Par Rédigé le 24/09/2019 (dernière modification le 02/10/2019)

Le mal de dos est un problème de santé public majeur dont le coût s’élève en France à 2 milliards d’euros chaque année. La hernie discale lombaire est une pathologie extrêmement fréquente pouvant être une des causes possibles du mal de dos. Dans tous les cas, le médecin généraliste est la clé de voûte déterminant la meilleure prise en charge.


Le mal de dos peut survenir suite à un port de charge mal effectué, une mauvaise posture ou une posture répétitive. Connues de tous ou presque, les douleurs au niveau de la région lombaire disparaissent le plus souvent d'elles-même. Toutefois, elles peuvent persister et parfois même devenir chroniques. Et, puisqu’il est le premier échelon du parcours de soin, l'avis médical du médecin généraliste s’impose. Les examens clinique et radiologique peuvent alors révéler une hernie discale. Qu'est-ce qu'une hernie discale lombaire et quels sont ses signes cliniques? Comment la prévenir? Comment lutter contre la douleur au quotidien? Dans quels cas l'intervention chirurgicale est-elle inévitable? Peut-on vivre avec cette pathologie? Décryptage avec les professionnels de santé normands.

Définition et facteurs

Professeur Évelyne Émery, neurochirurgien et chef du service de neurochirurgie du CHU de Caen © J. P.
Professeur Évelyne Émery, neurochirurgien et chef du service de neurochirurgie du CHU de Caen © J. P.
la_hernie_discale_lombaire_est_elle_une_fatalite.mp3 La hernie discale lombaire est-elle une fatalité.mp3  (18.85 Mo)

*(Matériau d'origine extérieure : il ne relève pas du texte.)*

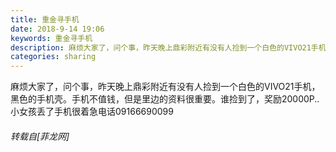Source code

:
 ```yaml
---
title: 重金寻手机
date: 2018-9-14 19:06
keywords: 重金寻手机
description: 麻烦大家了，问个事，昨天晚上鼎彩附近有没有人捡到一个白色的VIVO21手机，黑色的手机壳。手机不值钱，但是里边的资料很重要。谁捡到了，奖励20000P..小女孩丢了手机很着急电话09166690099
categories: sharing
---
```

<td class="t_f" id="postmessage_1792323">

麻烦大家了，问个事，昨天晚上鼎彩附近有没有人捡到一个白色的VIVO21手机，黑色的手机壳。手机不值钱，但是里边的资料很重要。谁捡到了，奖励20000P..小女孩丢了手机很着急电话09166690099</td>
###### 转载自[菲龙网]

D'une façon générale, la colonne vertébrale est composée de vertèbres et entre-elles de disques qui assurent sa souplesse. Le disque dont la structure est souple et gélatineuse, peut déborder dans le canal rachidien causant une irritation, une inflammation sur les nerfs s'y trouvant. "C'est une pathologie extrêmement courante. Par exemple, ce matin sur 40 patients reçus, 35 l'étaient pour des problèmes de dos: hernie discale et arthrose", indique le Professeur Évelyne Émery, neurochirurgien et chef du service de neurochirurgie du CHU de Caen.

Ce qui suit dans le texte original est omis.